Leucemia mieloide cronica: Asciminib, un nuovo inibitore tirosin-chinasico


Il trattamento della leucemia mieloide cronica ( LMC ) negli ultimi 20 anni è drasticamente cambiato: l’uso degli inibitori tirosin-chinasici ( TKI ) ha permesso di migliorare la sopravvivenza dei pazienti affetti da questa malattia, attualmente simile a quella della popolazione generale di pari età.
Utilizzando la seconda generazione di inibitori, è aumentata la percentuale di pazienti che ottengono in tempi più rapidi risposte molecolari profonde e più stabili, permettendo di sospendere la terapia dopo un certo numero di anni di trattamento e riducendo la percentuale dei pazienti che sviluppano una progressione di malattia.

Malgrado questi risultati, circa il 20% dei pazienti trattati con Imatinib e circa il 15% dei pazienti trattati con inibitori di seconda generazione in prima linea, sviluppano resistenza e/o grave intolleranza.
La resistenza è legata, nella maggior parte dei casi, allo sviluppo di mutazioni puntiformi del dominio chinasico di Abelson: più di 100 mutazioni sono state riconosciute con diversi livelli di resistenza associata.
Il trattamento di seconda linea non permette però di recuperare la totalità dei pazienti resistenti e la gran parte degli inibitori attualmente impiegati presentano un carico di effetti collaterali a lungo termine ( in particolare tossicità cardiologica ) che ne limitano l’uso.

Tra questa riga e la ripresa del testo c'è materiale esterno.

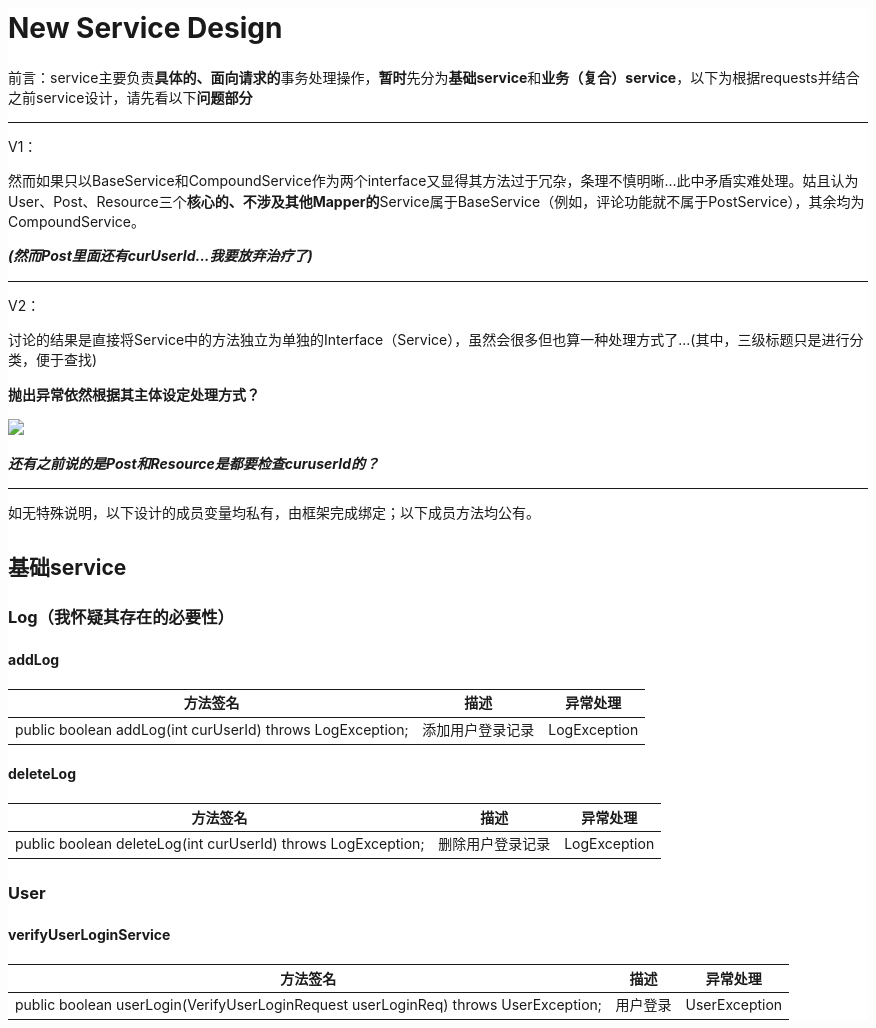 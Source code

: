# New Service Design

前言：service主要负责**具体的、面向请求的**事务处理操作，**暂时**先分为**基础service**和**业务（复合）service**，以下为根据requests并结合之前service设计，请先看以下**问题部分**

---

V1：

然而如果只以BaseService和CompoundService作为两个interface又显得其方法过于冗杂，条理不慎明晰...此中矛盾实难处理。姑且认为User、Post、Resource三个**核心的、不涉及其他Mapper的**Service属于BaseService（例如，评论功能就不属于PostService），其余均为CompoundService。

***(然而Post里面还有curUserId...我要放弃治疗了)***

---

V2：

讨论的结果是直接将Service中的方法独立为单独的Interface（Service），虽然会很多但也算一种处理方式了...(其中，三级标题只是进行分类，便于查找)

**抛出异常依然根据其主体设定处理方式？**

![](img\20230514131536.png)

***还有之前说的是Post和Resource是都要检查curuserId的？***

---

如无特殊说明，以下设计的成员变量均私有，由框架完成绑定；以下成员方法均公有。

## 基础service

### Log（我怀疑其存在的必要性）

#### addLog

| 方法签名                                                  | 描述             | 异常处理     |
| --------------------------------------------------------- | ---------------- | ------------ |
| public boolean addLog(int curUserId) throws LogException; | 添加用户登录记录 | LogException |

#### deleteLog

| 方法签名                                                     | 描述             | 异常处理     |
| ------------------------------------------------------------ | ---------------- | ------------ |
| public boolean deleteLog(int curUserId) throws LogException; | 删除用户登录记录 | LogException |



### User

#### verifyUserLoginService

| 方法签名                                                     | 描述     | 异常处理      |
| ------------------------------------------------------------ | -------- | ------------- |
| public boolean userLogin(VerifyUserLoginRequest userLoginReq) throws UserException; | 用户登录 | UserException |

Vi è pertanto la necessità di individuare inibitori più selettivi ed efficaci: Asciminib è il primo esempio di inibitore allosterico in grado di legarsi al sito miristoilico della proteina BCR-ABL e non al sito ATPasico, regione riconosciuta da tutti gli altri inibitori disponibili.
E’ stato disegnato per essere selettivo e privo di effetti collaterali off-target, oltre che per poter essere utilizzato in combinazione con altri farmaci.
Asciminib è efficace nei pazienti con mutazioni, inclusa la T315I.
Il farmaco agisce mimando l’azione di un peptide miristoilico ad azione inibitoria sull’attività di Abl, perso durante la traslocazione t(9;22), permettendo un’azione inibitoria allosterica sull’attività chinasica di BCR-ABL1.

Sono stati pubblicati su The New England Journal of Medicine ( Hughes TP et al, 2019 ) i risultati di uno studio di fase 1, che ha visto la partecipazione del Centro ematologico della Università Sapienza.
Sono stati arruolati 141 pazienti con leucemia mieloide cornica in fase cronica e 9 in fase accelerata resistenti e/o intolleranti a due precedenti linee terapeutiche ( il 70% trattato con 3 linee terapeutiche ).
L’obiettivo primario dello studio era definire la massima dose tollerata, ma lo studio ha fornito importanti risultati di efficacia e tollerabilità dopo un follow-up mediano di 14 mesi.

Il 31% dei pazienti aveva una mutazione del dominio ABL al momento dell’arruolamento.

Dei 113 pazienti arruolati senza una mutazione T315I al baseline, il 92% ha ottenuto una risposta ematologica completa non-presente al basale mentre il 54% ha ottenuto una risposta citogenetica completa in un tempo mediano di 24 settimane.
Il 48% dei pazienti ha ottenuto e/o mantenuto una risposta molecolare maggiore ( BCR-ABL1 ratio inferiore a 0.1% IS ) a 1 anno e il 20% una risposta molecolare profonda.

In generale il 63% dei pazienti ha ottenuto un miglioramento della risposta molecolare iniziale. Le risposte sono state osservate in tutti i gruppi di pazienti che hanno ricevuto, in accordo al protocollo, Asciminib a diversi dosaggi, sia in monodose sia in doppia somministrazione giornaliera.

Inoltre, 28 pazienti avevano una mutazione T315I: l’88% ha ottenuto una risposta ematologica completa e il 41% una risposta citogenetica completa in un tempo mediano di 8 settimane.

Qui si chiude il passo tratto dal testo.